Lorena Villanueva-Almanza

2017 Devirian Scholarship Award

Botanical  history and taxonomic revision of the genus Washingtonia

Washingtonia (Arecaceae) is an American genus of palms composed of two species, W. filifera and W. robusta. The first one occurs naturally in Arizona, southern California, and north Baja California, while W. robusta is present in the Peninsula of Baja California, from latitude 30" to the Cape Region at 23", and in Sonora, mainland Mexico, where it has a very narrow distribution. Both palms have been an important element for the survival of native people even before the arrival of Jesuit missionaries to Baja California in the seventeenth century and continue to be today. Both species have been widely cultivated in California since 1874, and W. robusta is currently one of the most widely cultivated palms of the world. During the early years of cultivation, seeds of both W. filifera and W. robusta were being grown without knowledge neither of their taxonomic identity nor their geographic origin, due in part, to great morphological variation in both species. Poor understanding of its morphology led either to the description of numerous new species  (now mostly reduced to synonyms) or to an oversimplification of the genus resulting in the traditional 2-species circumscription. Accurate knowledge on the distribution of the genus is missing because of lack of fieldwork in its natural range, which is reflected in fragmentary herbaria collections. Washingtonia, in a way, has been the elephant of a safari: extensively photographed, but rarely collected.

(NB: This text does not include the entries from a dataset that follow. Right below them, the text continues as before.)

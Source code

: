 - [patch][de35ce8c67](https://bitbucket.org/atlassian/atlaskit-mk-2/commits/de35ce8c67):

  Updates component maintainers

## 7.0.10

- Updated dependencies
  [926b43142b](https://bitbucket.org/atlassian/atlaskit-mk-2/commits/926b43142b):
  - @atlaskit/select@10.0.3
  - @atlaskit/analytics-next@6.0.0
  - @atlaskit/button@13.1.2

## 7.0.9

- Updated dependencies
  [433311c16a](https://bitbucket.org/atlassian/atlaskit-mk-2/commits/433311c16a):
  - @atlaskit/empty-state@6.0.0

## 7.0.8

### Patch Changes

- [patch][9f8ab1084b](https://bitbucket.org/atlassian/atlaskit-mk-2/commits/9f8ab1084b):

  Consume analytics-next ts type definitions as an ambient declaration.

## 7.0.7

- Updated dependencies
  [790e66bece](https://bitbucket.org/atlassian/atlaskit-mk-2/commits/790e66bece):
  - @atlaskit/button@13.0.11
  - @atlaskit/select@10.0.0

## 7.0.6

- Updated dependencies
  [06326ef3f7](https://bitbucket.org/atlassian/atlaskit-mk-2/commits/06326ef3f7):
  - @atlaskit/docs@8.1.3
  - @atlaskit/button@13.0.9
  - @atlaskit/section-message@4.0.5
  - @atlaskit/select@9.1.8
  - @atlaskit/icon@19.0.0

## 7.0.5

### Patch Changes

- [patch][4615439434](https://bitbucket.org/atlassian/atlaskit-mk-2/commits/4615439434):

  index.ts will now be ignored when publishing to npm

Variable taxonomic circumscription and imprecise species distribution has done little to clarify the identity of the palms brought into cultivation in the nineteenth century. This research is the first comprehensive review of the earliest horticultural records, letters, and nursery catalogs concerning Washingtonia in an attempt to clarify the taxonomic identity and distribution range of both species, since none of them have useful type specimens. The aims of my research are 1) to evidence the poor reliability of the most recent taxonomic treatment of the genus Washingtonia (Bailey, 1936), 2) challenge the long held idea that the genus is composed of two species, and 3) identify the origin of the seeds brought into cultivation using historical records.